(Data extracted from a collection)
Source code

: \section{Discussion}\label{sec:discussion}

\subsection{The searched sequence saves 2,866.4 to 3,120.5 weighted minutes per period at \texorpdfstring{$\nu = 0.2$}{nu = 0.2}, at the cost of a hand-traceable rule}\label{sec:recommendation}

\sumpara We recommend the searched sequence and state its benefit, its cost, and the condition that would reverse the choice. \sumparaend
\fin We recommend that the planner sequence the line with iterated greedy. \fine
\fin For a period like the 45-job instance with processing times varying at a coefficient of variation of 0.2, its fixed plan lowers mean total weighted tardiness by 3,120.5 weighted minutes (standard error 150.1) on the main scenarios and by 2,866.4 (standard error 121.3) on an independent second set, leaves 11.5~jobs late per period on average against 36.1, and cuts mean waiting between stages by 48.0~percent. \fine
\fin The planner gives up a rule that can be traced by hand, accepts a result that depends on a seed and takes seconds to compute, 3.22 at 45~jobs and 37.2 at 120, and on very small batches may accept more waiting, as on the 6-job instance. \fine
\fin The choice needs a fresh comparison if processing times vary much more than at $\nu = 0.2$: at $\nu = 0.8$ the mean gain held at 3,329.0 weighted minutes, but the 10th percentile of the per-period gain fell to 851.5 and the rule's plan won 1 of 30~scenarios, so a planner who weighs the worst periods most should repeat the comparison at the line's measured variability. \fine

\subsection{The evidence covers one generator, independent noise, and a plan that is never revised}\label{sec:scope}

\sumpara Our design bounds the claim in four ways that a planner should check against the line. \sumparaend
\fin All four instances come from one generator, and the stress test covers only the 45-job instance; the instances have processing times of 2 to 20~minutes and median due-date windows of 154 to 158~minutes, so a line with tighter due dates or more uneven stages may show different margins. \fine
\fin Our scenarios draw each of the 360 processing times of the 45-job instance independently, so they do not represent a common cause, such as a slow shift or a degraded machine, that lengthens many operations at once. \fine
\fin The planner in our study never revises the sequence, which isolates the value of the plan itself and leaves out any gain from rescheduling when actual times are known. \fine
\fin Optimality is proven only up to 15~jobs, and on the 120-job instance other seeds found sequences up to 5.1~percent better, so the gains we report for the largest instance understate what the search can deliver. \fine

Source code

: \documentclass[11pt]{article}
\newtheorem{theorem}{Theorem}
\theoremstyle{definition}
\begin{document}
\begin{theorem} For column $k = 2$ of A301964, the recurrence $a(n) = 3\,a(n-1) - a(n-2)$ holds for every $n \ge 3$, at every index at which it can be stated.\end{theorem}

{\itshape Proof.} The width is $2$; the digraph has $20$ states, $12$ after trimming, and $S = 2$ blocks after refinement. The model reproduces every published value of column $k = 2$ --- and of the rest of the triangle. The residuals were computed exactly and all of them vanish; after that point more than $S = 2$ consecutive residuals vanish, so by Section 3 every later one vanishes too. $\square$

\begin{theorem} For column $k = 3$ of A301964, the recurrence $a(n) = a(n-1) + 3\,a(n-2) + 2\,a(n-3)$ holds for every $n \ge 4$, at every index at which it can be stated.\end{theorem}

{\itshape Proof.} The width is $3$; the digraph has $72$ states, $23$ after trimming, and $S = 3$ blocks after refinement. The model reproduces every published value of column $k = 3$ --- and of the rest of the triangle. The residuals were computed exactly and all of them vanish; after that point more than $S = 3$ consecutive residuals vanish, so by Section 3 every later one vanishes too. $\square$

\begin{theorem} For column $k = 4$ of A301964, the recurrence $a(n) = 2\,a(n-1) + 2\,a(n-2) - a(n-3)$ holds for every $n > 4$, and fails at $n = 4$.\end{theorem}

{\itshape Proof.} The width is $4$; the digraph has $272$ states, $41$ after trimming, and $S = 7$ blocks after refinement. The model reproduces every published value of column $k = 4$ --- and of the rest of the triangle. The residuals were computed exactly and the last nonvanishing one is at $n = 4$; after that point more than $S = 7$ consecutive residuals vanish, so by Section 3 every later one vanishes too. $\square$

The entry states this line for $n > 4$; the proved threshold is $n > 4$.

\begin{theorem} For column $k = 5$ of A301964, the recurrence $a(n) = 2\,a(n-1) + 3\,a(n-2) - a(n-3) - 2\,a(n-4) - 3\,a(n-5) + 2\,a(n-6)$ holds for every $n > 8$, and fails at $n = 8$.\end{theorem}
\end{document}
* * *
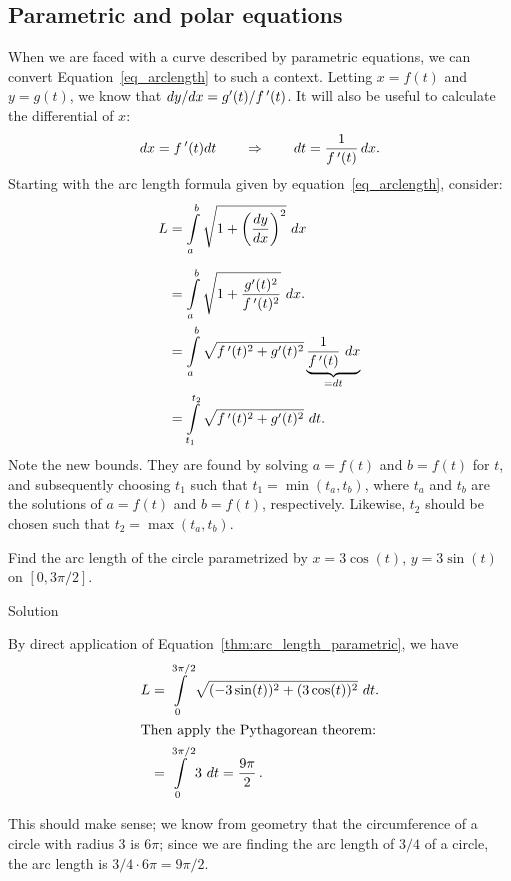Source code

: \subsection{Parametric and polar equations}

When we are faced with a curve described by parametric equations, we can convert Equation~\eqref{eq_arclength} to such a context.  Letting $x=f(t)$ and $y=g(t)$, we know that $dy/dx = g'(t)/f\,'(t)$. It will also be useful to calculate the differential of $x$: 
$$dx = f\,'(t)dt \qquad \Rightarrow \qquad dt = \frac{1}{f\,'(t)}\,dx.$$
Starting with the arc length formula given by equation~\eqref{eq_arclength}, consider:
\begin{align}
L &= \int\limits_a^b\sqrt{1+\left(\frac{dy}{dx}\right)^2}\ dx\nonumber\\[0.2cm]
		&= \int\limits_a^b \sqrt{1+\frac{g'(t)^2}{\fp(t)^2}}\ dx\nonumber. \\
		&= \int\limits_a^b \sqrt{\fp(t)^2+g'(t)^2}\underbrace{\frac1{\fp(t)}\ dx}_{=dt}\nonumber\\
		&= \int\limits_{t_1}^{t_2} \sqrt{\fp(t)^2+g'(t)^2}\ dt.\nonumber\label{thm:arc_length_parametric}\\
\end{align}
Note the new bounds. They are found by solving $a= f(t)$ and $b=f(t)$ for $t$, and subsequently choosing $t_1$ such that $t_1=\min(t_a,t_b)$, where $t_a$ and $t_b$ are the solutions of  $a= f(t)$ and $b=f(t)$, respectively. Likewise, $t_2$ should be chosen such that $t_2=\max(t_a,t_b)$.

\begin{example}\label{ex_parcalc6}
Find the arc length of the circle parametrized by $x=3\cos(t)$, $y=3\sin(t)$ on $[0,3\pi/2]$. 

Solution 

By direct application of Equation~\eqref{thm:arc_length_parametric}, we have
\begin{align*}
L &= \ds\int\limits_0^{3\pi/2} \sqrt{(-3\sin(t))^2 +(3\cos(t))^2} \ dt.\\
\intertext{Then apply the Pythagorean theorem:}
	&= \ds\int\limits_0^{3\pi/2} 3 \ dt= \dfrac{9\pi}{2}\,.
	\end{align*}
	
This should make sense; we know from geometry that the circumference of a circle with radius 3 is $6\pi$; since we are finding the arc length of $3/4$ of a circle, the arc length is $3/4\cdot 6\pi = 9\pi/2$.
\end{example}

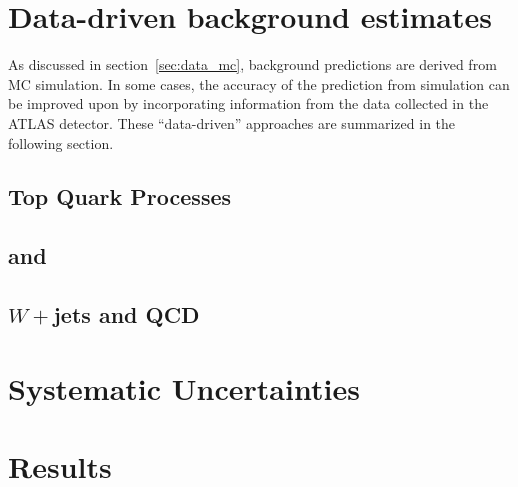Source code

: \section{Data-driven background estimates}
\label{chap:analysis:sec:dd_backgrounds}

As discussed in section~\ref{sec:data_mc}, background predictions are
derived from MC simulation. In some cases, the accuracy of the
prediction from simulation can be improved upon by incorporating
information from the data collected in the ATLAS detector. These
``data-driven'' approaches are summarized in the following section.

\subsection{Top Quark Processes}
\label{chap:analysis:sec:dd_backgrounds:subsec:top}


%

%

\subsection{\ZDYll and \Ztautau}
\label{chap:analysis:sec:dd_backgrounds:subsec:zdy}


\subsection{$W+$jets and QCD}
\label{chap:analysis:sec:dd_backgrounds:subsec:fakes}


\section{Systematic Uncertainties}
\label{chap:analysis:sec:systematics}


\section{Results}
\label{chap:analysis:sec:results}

**EXERCISE OBJECTIVE:** Locate the lines above that contain "should" and copy them.

**WRITTEN ANSWER:**
\fin The choice needs a fresh comparison if processing times vary much more than at $\nu = 0.2$: at $\nu = 0.8$ the mean gain held at 3,329.0 weighted minutes, but the 10th percentile of the per-period gain fell to 851.5 and the rule's plan won 1 of 30~scenarios, so a planner who weighs the worst periods most should repeat the comparison at the line's measured variability. \fine
\sumpara Our design bounds the claim in four ways that a planner should check against the line. \sumparaend
Note the new bounds. They are found by solving $a= f(t)$ and $b=f(t)$ for $t$, and subsequently choosing $t_1$ such that $t_1=\min(t_a,t_b)$, where $t_a$ and $t_b$ are the solutions of  $a= f(t)$ and $b=f(t)$, respectively. Likewise, $t_2$ should be chosen such that $t_2=\max(t_a,t_b)$.
This should make sense; we know from geometry that the circumference of a circle with radius 3 is $6\pi$; since we are finding the arc length of $3/4$ of a circle, the arc length is $3/4\cdot 6\pi = 9\pi/2$.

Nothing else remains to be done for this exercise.